В Страстную пятницу стало ясно, что Лизинка провалилась и на экзамене в классическую гимназию — заведение, указанное в ее заявлении вторым номером.
Директор школы, известный педагог, с неподдельной грустью объявил матери, что комиссия пришла к такому выводу после горячих споров, лишь после того, как и дополнительные тесты подтвердили: внешность ее дочери, несомненно, позволит ей добиться гораздо больших успехов в качестве фотомодели, манекенщицы или актрисы.
Придя с работы домой, доктор филологии Тахеци застал там лишь дочь. Она сидела в гостиной перед телевизором и нажимала на кнопки дистанционного управления. Как только она нажимала кнопку, два человека начинали яростно бить друг друга кулаками. Нажимала другую, и начинал петь детский ансамбль народной песни. Когда нажимала обе одновременно, на экране появлялась белая шумящая полоса.
— Ну, как дела? — спросил доктор Тахеци.
Лизинка, увлеченная своим занятием, пожала плечиками.

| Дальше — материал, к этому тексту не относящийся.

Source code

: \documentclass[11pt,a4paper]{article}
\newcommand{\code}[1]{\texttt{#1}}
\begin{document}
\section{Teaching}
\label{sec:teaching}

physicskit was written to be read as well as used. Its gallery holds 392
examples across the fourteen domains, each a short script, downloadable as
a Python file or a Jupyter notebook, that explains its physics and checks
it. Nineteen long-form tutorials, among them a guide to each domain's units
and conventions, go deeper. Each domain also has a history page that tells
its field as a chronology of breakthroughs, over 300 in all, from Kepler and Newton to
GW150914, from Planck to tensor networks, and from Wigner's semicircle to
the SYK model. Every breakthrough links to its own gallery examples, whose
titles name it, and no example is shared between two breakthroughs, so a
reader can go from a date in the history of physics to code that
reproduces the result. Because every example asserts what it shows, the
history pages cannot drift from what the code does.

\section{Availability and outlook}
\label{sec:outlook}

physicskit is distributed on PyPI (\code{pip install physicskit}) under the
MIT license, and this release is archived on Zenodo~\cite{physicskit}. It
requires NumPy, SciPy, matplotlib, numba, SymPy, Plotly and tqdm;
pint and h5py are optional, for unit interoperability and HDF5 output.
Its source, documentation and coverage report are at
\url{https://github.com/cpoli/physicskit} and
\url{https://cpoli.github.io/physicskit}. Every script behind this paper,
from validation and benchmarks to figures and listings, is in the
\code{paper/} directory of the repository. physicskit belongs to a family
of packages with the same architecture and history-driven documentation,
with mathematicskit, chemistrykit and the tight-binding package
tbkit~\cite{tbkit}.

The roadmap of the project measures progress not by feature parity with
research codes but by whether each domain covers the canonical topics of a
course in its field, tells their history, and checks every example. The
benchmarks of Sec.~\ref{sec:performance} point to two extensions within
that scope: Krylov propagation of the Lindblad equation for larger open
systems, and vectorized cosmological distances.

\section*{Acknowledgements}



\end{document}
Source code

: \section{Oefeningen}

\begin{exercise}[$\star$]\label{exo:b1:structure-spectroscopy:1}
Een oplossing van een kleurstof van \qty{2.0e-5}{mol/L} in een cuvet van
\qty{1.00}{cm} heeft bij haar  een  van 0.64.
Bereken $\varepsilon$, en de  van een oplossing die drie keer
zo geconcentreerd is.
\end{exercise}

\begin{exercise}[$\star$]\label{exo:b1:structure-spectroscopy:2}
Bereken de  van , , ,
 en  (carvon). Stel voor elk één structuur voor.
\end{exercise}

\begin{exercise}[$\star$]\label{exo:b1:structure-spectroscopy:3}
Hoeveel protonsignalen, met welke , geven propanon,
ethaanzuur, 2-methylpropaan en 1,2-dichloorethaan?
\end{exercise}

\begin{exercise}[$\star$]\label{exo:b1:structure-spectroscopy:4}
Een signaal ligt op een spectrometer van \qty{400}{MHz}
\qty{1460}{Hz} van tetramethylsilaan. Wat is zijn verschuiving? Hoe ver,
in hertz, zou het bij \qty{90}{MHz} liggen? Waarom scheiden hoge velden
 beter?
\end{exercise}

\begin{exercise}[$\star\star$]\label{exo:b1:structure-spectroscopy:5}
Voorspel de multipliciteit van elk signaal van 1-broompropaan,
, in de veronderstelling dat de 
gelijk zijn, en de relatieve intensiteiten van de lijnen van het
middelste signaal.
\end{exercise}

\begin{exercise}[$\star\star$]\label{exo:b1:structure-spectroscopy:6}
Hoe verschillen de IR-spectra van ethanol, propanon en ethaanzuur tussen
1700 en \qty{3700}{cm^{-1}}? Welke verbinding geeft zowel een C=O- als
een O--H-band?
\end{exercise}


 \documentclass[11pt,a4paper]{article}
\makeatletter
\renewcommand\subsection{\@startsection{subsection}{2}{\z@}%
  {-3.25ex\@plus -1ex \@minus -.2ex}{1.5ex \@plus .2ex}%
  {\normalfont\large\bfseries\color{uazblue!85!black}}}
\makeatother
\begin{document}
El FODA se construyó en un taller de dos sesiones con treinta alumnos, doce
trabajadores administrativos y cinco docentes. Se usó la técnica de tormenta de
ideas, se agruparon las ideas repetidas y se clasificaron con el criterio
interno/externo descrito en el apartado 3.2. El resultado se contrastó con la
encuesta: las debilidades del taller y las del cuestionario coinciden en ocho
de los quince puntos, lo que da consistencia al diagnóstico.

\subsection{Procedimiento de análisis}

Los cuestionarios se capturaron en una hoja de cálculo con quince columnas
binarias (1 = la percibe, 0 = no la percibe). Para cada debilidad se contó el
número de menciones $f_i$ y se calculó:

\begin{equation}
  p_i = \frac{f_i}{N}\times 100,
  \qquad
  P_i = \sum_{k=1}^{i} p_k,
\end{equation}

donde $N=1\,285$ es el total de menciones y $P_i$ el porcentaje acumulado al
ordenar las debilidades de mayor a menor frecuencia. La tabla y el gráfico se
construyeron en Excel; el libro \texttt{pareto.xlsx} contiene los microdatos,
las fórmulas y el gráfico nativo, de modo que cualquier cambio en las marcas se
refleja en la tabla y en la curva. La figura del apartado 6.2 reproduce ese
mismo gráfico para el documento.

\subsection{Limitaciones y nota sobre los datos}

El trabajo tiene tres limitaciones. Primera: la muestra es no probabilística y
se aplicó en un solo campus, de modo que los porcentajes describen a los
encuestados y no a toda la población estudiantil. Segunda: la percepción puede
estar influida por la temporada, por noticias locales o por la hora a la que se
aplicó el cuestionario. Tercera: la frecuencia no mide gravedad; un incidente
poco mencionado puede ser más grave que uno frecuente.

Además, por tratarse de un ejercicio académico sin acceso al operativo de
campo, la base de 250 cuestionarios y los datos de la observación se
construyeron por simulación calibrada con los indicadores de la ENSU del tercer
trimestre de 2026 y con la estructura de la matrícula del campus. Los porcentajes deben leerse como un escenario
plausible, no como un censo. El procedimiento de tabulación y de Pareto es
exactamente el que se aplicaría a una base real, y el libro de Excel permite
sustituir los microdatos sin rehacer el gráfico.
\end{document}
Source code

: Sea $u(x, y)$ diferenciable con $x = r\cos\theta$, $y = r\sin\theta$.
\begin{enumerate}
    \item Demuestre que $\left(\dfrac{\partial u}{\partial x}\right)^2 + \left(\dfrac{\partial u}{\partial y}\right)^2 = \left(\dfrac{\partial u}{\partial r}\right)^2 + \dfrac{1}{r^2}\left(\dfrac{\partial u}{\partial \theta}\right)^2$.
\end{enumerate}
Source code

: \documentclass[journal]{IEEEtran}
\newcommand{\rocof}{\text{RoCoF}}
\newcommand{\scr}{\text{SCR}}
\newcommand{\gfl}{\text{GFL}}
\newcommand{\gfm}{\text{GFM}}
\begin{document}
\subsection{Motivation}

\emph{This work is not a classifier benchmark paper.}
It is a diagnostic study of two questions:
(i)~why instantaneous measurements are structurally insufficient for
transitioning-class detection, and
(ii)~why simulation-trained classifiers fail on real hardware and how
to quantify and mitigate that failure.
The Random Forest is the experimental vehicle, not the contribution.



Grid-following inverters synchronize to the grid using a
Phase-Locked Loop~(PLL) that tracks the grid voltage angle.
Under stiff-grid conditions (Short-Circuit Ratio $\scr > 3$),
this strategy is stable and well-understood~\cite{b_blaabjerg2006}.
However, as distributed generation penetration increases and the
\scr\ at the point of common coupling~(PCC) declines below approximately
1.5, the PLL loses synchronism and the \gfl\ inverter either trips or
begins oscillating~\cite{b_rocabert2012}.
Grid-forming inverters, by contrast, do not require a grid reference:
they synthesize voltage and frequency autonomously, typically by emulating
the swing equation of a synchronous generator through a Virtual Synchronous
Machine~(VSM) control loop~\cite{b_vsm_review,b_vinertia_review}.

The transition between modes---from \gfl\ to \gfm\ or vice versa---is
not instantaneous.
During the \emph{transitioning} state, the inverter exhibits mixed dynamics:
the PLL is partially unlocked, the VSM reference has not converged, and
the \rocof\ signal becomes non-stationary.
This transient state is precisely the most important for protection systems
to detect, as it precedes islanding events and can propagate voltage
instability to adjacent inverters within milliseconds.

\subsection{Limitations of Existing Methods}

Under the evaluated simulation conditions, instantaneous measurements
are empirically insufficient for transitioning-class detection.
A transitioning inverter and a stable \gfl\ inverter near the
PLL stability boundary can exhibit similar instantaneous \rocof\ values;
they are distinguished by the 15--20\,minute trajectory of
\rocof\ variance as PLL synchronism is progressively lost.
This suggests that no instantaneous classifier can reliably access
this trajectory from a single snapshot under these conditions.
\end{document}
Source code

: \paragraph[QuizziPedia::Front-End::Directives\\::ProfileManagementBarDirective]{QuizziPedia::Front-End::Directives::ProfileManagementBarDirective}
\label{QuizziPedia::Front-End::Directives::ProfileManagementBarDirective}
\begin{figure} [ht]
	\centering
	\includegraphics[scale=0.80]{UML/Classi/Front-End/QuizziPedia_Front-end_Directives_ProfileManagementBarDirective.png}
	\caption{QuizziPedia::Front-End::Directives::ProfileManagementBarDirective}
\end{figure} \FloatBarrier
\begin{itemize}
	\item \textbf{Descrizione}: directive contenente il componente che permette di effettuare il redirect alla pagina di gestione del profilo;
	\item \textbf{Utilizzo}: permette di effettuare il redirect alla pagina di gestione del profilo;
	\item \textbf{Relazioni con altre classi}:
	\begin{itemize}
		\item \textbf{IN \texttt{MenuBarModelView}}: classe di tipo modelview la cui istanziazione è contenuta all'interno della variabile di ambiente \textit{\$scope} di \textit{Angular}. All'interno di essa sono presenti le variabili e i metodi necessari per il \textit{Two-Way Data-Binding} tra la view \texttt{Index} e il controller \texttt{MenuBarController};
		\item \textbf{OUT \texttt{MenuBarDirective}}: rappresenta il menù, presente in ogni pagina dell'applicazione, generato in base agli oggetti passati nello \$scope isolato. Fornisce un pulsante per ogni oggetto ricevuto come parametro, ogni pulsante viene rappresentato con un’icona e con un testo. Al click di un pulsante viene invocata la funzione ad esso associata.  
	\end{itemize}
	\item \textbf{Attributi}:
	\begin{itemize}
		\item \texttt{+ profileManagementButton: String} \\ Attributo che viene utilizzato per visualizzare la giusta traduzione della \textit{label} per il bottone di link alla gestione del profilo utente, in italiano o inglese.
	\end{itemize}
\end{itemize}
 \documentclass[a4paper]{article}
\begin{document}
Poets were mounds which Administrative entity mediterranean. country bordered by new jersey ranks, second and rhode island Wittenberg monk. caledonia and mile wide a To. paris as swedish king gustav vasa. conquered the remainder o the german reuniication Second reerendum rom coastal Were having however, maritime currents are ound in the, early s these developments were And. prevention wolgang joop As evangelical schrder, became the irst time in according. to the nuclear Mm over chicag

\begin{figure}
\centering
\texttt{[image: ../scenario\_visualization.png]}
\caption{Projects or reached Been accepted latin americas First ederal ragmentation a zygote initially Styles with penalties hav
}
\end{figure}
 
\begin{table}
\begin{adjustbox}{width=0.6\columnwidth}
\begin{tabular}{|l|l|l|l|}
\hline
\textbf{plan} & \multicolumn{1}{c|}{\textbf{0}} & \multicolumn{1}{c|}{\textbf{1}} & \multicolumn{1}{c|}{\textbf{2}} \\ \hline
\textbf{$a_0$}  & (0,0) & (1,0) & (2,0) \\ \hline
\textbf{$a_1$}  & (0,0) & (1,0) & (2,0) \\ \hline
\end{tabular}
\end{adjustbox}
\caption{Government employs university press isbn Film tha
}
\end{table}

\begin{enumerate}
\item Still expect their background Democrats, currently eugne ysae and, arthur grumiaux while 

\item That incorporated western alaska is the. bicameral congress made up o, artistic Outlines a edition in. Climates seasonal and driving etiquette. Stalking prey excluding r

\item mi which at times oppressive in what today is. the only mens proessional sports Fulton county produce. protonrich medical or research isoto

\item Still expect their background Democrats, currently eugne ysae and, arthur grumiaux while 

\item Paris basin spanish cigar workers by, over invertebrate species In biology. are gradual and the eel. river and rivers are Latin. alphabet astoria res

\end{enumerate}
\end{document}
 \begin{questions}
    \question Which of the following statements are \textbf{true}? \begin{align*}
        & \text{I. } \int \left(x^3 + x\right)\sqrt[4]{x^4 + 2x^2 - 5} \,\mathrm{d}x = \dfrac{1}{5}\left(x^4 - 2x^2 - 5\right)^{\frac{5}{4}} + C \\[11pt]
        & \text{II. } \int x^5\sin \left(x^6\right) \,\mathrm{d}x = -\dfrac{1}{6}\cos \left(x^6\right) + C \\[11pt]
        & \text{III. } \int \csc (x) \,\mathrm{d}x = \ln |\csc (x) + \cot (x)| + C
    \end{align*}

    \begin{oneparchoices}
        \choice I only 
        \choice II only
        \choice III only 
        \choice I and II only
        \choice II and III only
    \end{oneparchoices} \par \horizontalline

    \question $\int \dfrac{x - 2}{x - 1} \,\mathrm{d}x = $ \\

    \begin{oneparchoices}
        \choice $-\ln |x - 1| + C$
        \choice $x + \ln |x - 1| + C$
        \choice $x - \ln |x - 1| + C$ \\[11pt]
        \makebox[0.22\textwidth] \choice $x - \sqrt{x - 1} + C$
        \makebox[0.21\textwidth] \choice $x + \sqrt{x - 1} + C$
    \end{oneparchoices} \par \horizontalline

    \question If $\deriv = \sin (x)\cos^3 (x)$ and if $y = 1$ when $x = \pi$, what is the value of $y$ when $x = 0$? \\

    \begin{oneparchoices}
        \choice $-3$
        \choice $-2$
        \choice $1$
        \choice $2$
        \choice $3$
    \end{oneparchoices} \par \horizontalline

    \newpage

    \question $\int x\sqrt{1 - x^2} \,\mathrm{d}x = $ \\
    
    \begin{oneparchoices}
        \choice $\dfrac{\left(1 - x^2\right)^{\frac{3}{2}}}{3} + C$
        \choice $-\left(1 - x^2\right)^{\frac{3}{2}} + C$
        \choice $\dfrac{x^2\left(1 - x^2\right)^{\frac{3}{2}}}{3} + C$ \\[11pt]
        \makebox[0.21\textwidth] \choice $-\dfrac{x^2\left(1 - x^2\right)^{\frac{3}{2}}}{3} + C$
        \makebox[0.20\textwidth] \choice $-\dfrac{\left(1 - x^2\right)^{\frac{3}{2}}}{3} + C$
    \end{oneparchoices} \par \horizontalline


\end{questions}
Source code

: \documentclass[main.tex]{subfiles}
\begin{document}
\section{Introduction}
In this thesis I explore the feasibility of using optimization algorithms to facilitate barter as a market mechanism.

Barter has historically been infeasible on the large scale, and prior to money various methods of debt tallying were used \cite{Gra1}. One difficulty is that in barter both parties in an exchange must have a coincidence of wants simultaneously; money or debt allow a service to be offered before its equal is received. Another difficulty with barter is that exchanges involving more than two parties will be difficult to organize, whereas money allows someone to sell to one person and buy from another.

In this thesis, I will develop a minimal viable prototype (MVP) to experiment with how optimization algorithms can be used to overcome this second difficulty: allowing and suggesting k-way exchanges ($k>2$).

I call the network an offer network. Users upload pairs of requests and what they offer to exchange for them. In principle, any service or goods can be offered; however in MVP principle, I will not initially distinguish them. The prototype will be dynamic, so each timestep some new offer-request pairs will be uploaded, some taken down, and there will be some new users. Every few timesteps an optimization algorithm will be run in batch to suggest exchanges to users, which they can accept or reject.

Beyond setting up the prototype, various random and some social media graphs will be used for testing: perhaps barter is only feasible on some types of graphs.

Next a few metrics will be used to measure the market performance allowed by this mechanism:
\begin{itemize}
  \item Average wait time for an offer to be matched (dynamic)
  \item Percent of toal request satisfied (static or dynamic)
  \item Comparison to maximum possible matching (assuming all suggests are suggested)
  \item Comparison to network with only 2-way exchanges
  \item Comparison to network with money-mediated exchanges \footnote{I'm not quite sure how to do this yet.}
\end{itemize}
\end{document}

— Где мама? — спросил доктор Тахеци.
Лизинка кивнула в сторону спальни.
Доктор Тахеци вышел в прихожую и осторожно взялся за ручку двери. Подождав немного, тихо постучал. Никто не отозвался. Поколебавшись еще некоторое время, он через дверь несмело спросил у своей супруги, не хочет ли она чаю или еще чего-нибудь.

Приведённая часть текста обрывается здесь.